Einem alten Wort aus der Bibelsprache auf der Spur

„Wer’s glaubt wird selig!“ Das ist eine Redewendung, die heute Zweifel an der Glaubwürdigkeit einer Aussage zum Ausdruck bringt. Dem, der den Glauben aufbringt, trotz schwacher Beweislage an dies oder jenes zu glauben, wird das eigene Seelenheil versprochen. Natürlich ist das ironisch gemeint.

Woher kommt diese Redensart? Der Ausspruch findet sich nicht wortwörtlich in der Bibel, weist aber Anklänge an den Missionsbefehl in Markus 16,16 auf, in dem es nach der Lutherübersetzung aus dem Jahr 1545 heißt: „Wer da glaubet und getauft wird, der wird selig werden; wer aber nicht glaubet, der wird verdammt werden.“ Noch enger werden die Worte „glauben“ und „selig“ in Johannes 20,29 kombiniert. Jesus begegnet Thomas, der an der Auferstehung zweifelt, mit den Worten: „Selig sind, die nicht sehen und doch glauben!“ Das klingt danach, als ob Jesus seinem Jünger das Seelenheil zuspricht, wenn dieser nur glaubt – also ganz auf der Linie seines Missionsbefehls.

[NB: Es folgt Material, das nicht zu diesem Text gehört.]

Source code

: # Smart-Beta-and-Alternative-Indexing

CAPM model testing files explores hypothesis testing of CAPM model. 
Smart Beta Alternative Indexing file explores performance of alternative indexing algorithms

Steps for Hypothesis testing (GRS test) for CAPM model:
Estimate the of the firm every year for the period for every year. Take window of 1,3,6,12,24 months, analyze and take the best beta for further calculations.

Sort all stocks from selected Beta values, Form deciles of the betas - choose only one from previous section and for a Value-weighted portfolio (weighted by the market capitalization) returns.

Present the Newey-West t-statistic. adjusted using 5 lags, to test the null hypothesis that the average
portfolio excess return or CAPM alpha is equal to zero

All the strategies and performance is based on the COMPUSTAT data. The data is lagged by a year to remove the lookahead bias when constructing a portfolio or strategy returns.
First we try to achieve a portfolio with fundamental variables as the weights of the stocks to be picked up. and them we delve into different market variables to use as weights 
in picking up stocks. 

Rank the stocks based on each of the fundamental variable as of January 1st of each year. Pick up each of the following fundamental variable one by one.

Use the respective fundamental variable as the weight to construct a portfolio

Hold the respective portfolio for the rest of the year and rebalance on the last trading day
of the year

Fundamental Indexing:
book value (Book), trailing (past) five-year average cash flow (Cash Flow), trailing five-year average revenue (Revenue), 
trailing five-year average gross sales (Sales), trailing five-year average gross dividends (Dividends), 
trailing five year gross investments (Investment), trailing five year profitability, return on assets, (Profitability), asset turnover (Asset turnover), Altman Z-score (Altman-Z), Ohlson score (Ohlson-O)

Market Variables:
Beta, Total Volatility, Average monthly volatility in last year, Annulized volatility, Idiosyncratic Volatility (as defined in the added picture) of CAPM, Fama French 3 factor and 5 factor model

Zwei Wege in die Seligkeit

Allerdings ist die Sache komplizierter. Das Wort „selig“ – es gehört zum Grundbestand der „Bibelsprache“ – steht in der Lutherübersetzung für zwei ganz verschiedene Worte des griechischen Grundtextes. Diese beiden Worte heißen, direkt übersetzt, „gerettet“ und „glücklich“. Es geht also einmal um ein Geschenk, das bis in die Ewigkeit hineinreicht, und das andere Mal um eine recht irdische, diesseitige Angelegenheit.

Im heutigen Deutsch sind diese beiden Aspekte kaum mit einem einzigen Wort zu erfassen. Die Medaille hat zwei Seiten. Ein Beispiel: Je nach Familienbeziehung kann der eine an Großmutters Grab der Verstorbenen einen sel’gen Frieden im ewigen Leben wünschen – und einem anderen kann ihr Tod ein seliges, glückliches, Lächeln über das Gesicht huschen lassen. Bei dem ersten geht es um das, was die Bibel mit „Rettung“ meint, beim zweiten um irdische Erleichterung, um Glück hier und jetzt.

Das Ringen um die Worte

Warum war das deutsche Wort „selig“ nun für Luther dennoch geeignet, um beide Aspekte auszudrücken? Beide Verwendungen des Adjektivs „selig“ sind aus dem Germanischen überliefert. Und das griechischen Wort für „gerettet werden“ (sōthēsesthai) hat seinerseits auch eine ziemliche Bedeutungsbreite. Es heißt – je nach Zusammenhang – „gerettet werden“, „beschützt/bewahrt werden“ und „geheilt werden“. Auch in Heilungsberichten wird es verwendet, wo jemand in irdischer Hinsicht gesund wird und die ewige Errettung noch kein Thema ist.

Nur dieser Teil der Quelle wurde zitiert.